85 The law permitted penalization of a woman found to be engaged in prostitution under
certain conditions. For example,
Section 7(i) penalized a woman found engaged in prostitution in or near a public place.
Section 8(b) did the same for a woman
found seducing or soliciting for purposes of prostitution. The law also permitted a
magistrate to order the removal of a person
engaged in prostitution from any place and to punish the person upon refusal. Offenses
under SITA were bailable, but a woman
picked up from the street by the police usually did not have either the money or the
influence to keep herself out of custody or
free from fines.
86 Indeed, clients sometimes were called as witnesses against women accused of
prostitution. Police could arrest clients only
by applying the indecent behavior and obscenity sections of local laws, or the Indian
Penal Code. For example, Section 110B
of the Bombay Police Act penalizes indecent behavior and allows for the arrest of pimps
and prostitutes.
87 The changes in the title of the act represented important conceptual as well as policy
shifts, most importantly, the recognition
of the range of victims was extended from women and girls to persons. Various other
definitions were reworked in the 1986
act. Prostitution, which had been "the act of a female offering her body for
promiscuous sexual intercourse for hire," became
"the sexual exploitation or abuse of persons for commercial purposes." The shift
in emphasis from promiscuity to exploitation
was particularly significant, especially for Nepali women whose abuse was justified on the
basis of their reputed "promiscuity."
88 Many of the amendments ITPA made to the 1956 law endeavored to broaden the act to
include both men and women as
the exploited parties, and all parties involved in prostitution. But in some cases the
amendments actually served to further
discriminate against women in prostitution. For example, according to ITPA, whoever
attempts to solicit "by words, gestures,
wilful exposure of her person . . . for the purpose of prostitution," shall be
subject to up to one year imprisonment (six months
for a first offense) and a fine of up to Rs. 500 (US$16). But a 1986 amendment to the law
adds that if the offense is committed
by a man, the mandatory sentence ranges from only seven days to three months.

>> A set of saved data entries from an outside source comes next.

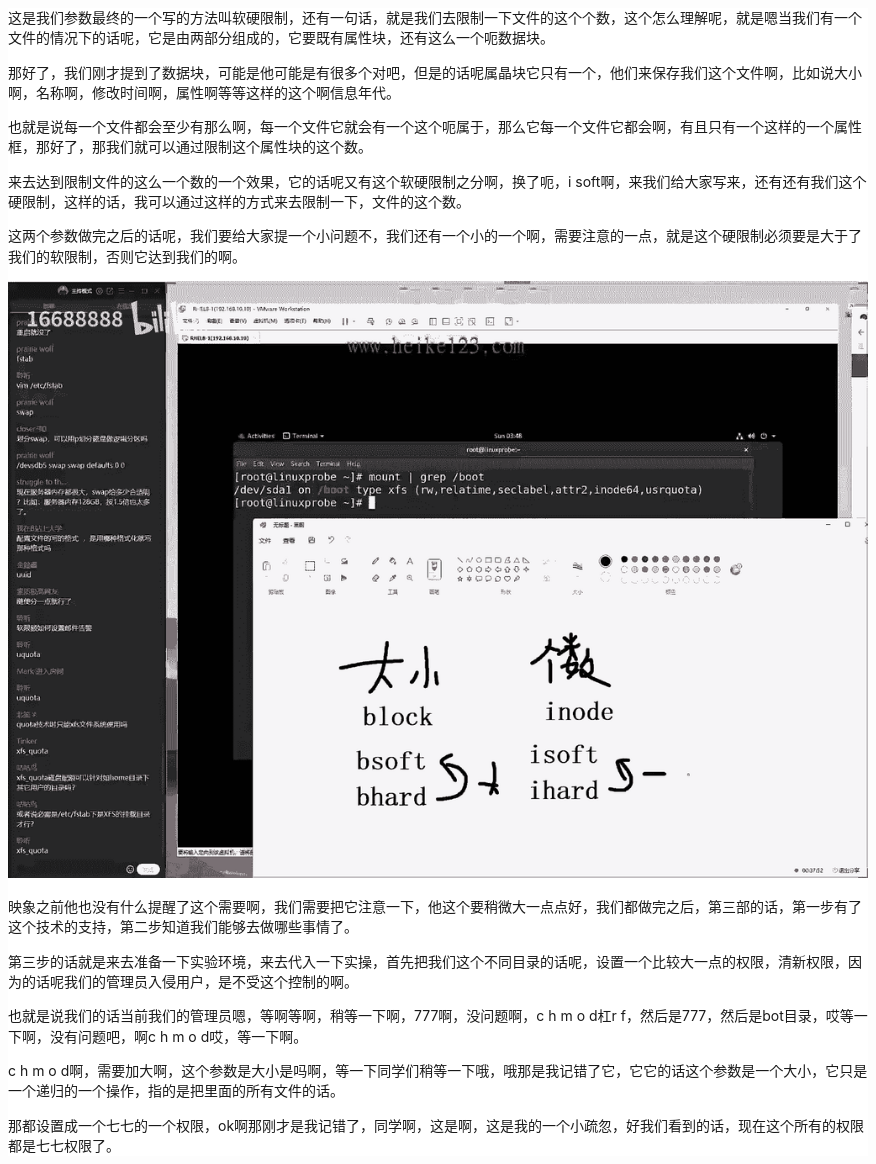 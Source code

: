 这是我们参数最终的一个写的方法叫软硬限制，还有一句话，就是我们去限制一下文件的这个个数，这个怎么理解呢，就是嗯当我们有一个文件的情况下的话呢，它是由两部分组成的，它要既有属性块，还有这么一个呃数据块。

那好了，我们刚才提到了数据块，可能是他可能是有很多个对吧，但是的话呢属晶块它只有一个，他们来保存我们这个文件啊，比如说大小啊，名称啊，修改时间啊，属性啊等等这样的这个啊信息年代。

也就是说每一个文件都会至少有那么啊，每一个文件它就会有一个这个呃属于，那么它每一个文件它都会啊，有且只有一个这样的一个属性框，那好了，那我们就可以通过限制这个属性块的这个数。

来去达到限制文件的这么一个数的一个效果，它的话呢又有这个软硬限制之分啊，换了呃，i soft啊，来我们给大家写来，还有还有我们这个硬限制，这样的话，我可以通过这样的方式来去限制一下，文件的这个数。

这两个参数做完之后的话呢，我们要给大家提一个小问题不，我们还有一个小的一个啊，需要注意的一点，就是这个硬限制必须要是大于了我们的软限制，否则它达到我们的啊。



![](img/cca78d39ee2819ce4e68467ab194d0dd_129.png)

映象之前他也没有什么提醒了这个需要啊，我们需要把它注意一下，他这个要稍微大一点点好，我们都做完之后，第三部的话，第一步有了这个技术的支持，第二步知道我们能够去做哪些事情了。

第三步的话就是来去准备一下实验环境，来去代入一下实操，首先把我们这个不同目录的话呢，设置一个比较大一点的权限，清新权限，因为的话呢我们的管理员入侵用户，是不受这个控制的啊。

也就是说我们的话当前我们的管理员嗯，等啊等啊，稍等一下啊，777啊，没问题啊，c h m o d杠r f，然后是777，然后是bot目录，哎等一下啊，没有问题吧，啊c h m o d哎，等一下啊。

c h m o d啊，需要加大啊，这个参数是大小是吗啊，等一下同学们稍等一下哦，哦那是我记错了它，它它的话这个参数是一个大小，它只是一个递归的一个操作，指的是把里面的所有文件的话。

那都设置成一个七七的一个权限，ok啊那刚才是我记错了，同学啊，这是啊，这是我的一个小疏忽，好我们看到的话，现在这个所有的权限都是七七权限了。


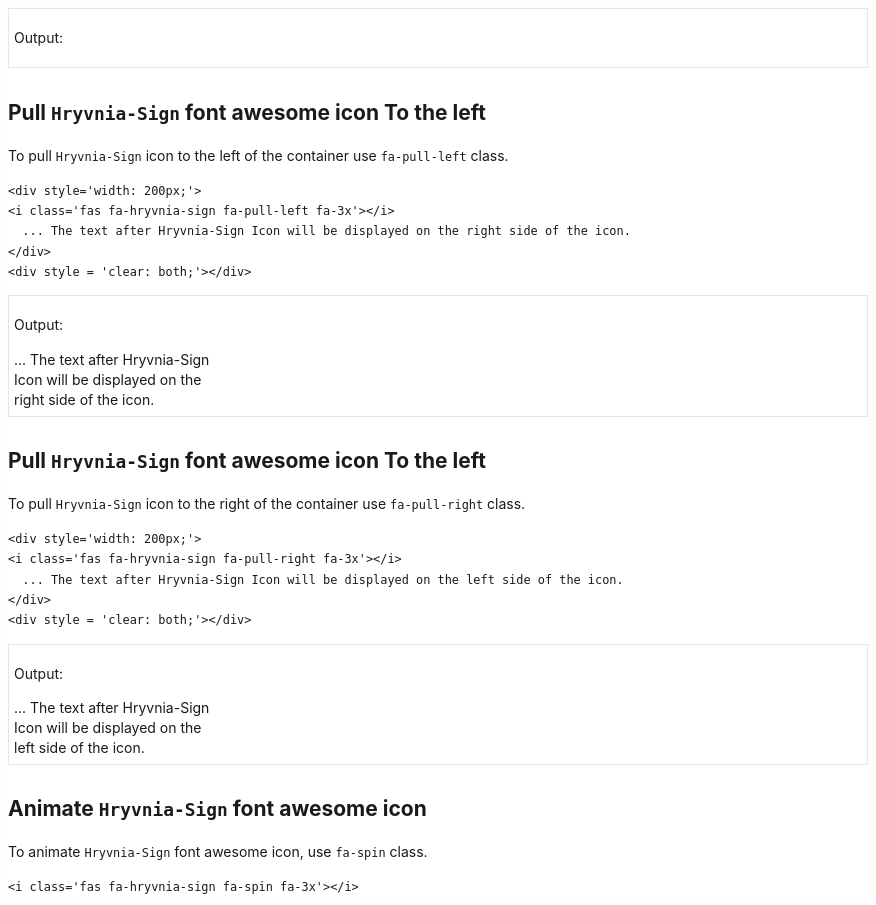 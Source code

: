 <div style='border:1px solid rgba(0,0,0,.1);margin-bottom:10px;padding:5px;'>
<p>Output:</p>


<i class='fas fa-hryvnia-sign fa-border fa-3x'></i>
</div>

## Pull `Hryvnia-Sign` font awesome icon To the left
To pull `Hryvnia-Sign` icon to the left of the container use `fa-pull-left` class.
```
<div style='width: 200px;'>
<i class='fas fa-hryvnia-sign fa-pull-left fa-3x'></i>
  ... The text after Hryvnia-Sign Icon will be displayed on the right side of the icon.
</div>
<div style = 'clear: both;'></div>
```

<div style='border:1px solid rgba(0,0,0,.1);margin-bottom:10px;padding:5px;'>
<p>Output:</p>


<div style='width: 200px;'>
<i class='fas fa-hryvnia-sign fa-pull-left fa-3x'></i>
  ... The text after Hryvnia-Sign Icon will be displayed on the right side of the icon.
</div>
<div style = 'clear: both;'></div>
</div>

## Pull `Hryvnia-Sign` font awesome icon To the left
To pull `Hryvnia-Sign` icon to the right of the container use `fa-pull-right` class.
```
<div style='width: 200px;'>
<i class='fas fa-hryvnia-sign fa-pull-right fa-3x'></i>
  ... The text after Hryvnia-Sign Icon will be displayed on the left side of the icon.
</div>
<div style = 'clear: both;'></div>
```

<div style='border:1px solid rgba(0,0,0,.1);margin-bottom:10px;padding:5px;'>
<p>Output:</p>


<div style='width: 200px;'>
<i class='fas fa-hryvnia-sign fa-pull-right fa-3x'></i>
  ... The text after Hryvnia-Sign Icon will be displayed on the left side of the icon.
</div>
<div style = 'clear: both;'></div>
</div>

## Animate `Hryvnia-Sign` font awesome icon
To animate `Hryvnia-Sign` font awesome icon, use `fa-spin` class.
```
<i class='fas fa-hryvnia-sign fa-spin fa-3x'></i>
```

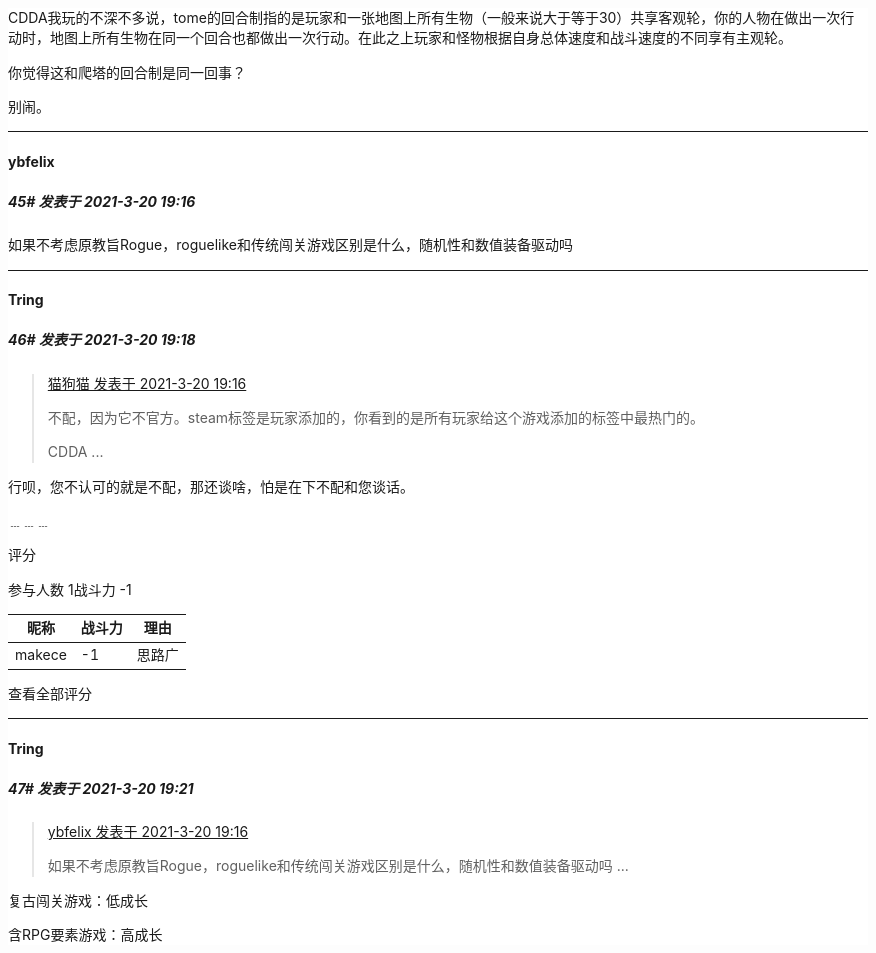 CDDA我玩的不深不多说，tome的回合制指的是玩家和一张地图上所有生物（一般来说大于等于30）共享客观轮，你的人物在做出一次行动时，地图上所有生物在同一个回合也都做出一次行动。在此之上玩家和怪物根据自身总体速度和战斗速度的不同享有主观轮。

你觉得这和爬塔的回合制是同一回事？

别闹。


-----

####  ybfelix  
##### 45#       发表于 2021-3-20 19:16


如果不考虑原教旨Rogue，roguelike和传统闯关游戏区别是什么，随机性和数值装备驱动吗


-----

####  Tring  
##### 46#       发表于 2021-3-20 19:18


<blockquote><a href="httphttps://bbs.saraba1st.com/2b/forum.php?mod=redirect&amp;goto=findpost&amp;pid=50685810&amp;ptid=1994092" target="_blank">猫狗猫 发表于 2021-3-20 19:16</a>

不配，因为它不官方。steam标签是玩家添加的，你看到的是所有玩家给这个游戏添加的标签中最热门的。

CDDA ...</blockquote>
行呗，您不认可的就是不配，那还谈啥，怕是在下不配和您谈话。


﹍﹍﹍

评分


 参与人数 1战斗力 -1

|昵称|战斗力|理由|
|----|---|---|
| makece|-1|思路广|


查看全部评分


-----

####  Tring  
##### 47#       发表于 2021-3-20 19:21


<blockquote><a href="httphttps://bbs.saraba1st.com/2b/forum.php?mod=redirect&amp;goto=findpost&amp;pid=50685812&amp;ptid=1994092" target="_blank">ybfelix 发表于 2021-3-20 19:16</a>

如果不考虑原教旨Rogue，roguelike和传统闯关游戏区别是什么，随机性和数值装备驱动吗 ...</blockquote>
复古闯关游戏：低成长

含RPG要素游戏：高成长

89 In the case of soliciting, women are subject to much longer terms of imprisonment than
men found guilty of the same offense.
Procurers of prostitutes or those found guilty of inducing someone to undertake
prostitution are subject to a prison sentence of
three to seven years and a fine of Rs.2,000 (US$66); a second conviction carries a
mandatory prison sentence of seven to
fourteen years. A first conviction forbrothel keeping under ITPA carries a mandatory
prison term of one to three years and a
fine of Rs.2,000 (US$66). A second conviction is punishable by two to five years' rigorous
imprisonment and a Rs.2,000 fine.
Anyone convicted of living on the earnings of a prostitute is subject to seven-year
imprisonment and a fine of Rs.1,000
(US$33) or ten years if the prostitute is a child. Any person who engages in prostitution
in a public place and any customer with
whom the prostitution is carried out are subject to up to three months in prison. If the
offense involves a minor, the prison term
can range from seven years to life.
90 Under ITPA a brothel was redefined broadly as any place where sexual exploitation or
abuse occurred. Accordingly, under
Section 3 of ITPA, the keepers of any place where sexual abuse occurred could be
prosecuted. In the case of trafficked
women, this would now cover the houses and room where the newly-trafficked girls and women
were physically and
psychologically broken, in the process called "training." ITPA also attempts to
eliminate the loophole of lack of knowledge
which SITA afforded brothel keepers and owners by placing the burden of proof on the
landlord conditionally. However, the
primary condition under which ITPA can presume that a landlord has knowledge of the
illegalities on his premises is extremely
unlikely to be met and therefore effectively useless: that a newspaper report names his
premises as used for prostitution.
91 Girls and women are treated differently under SITA, although their exploiters are not.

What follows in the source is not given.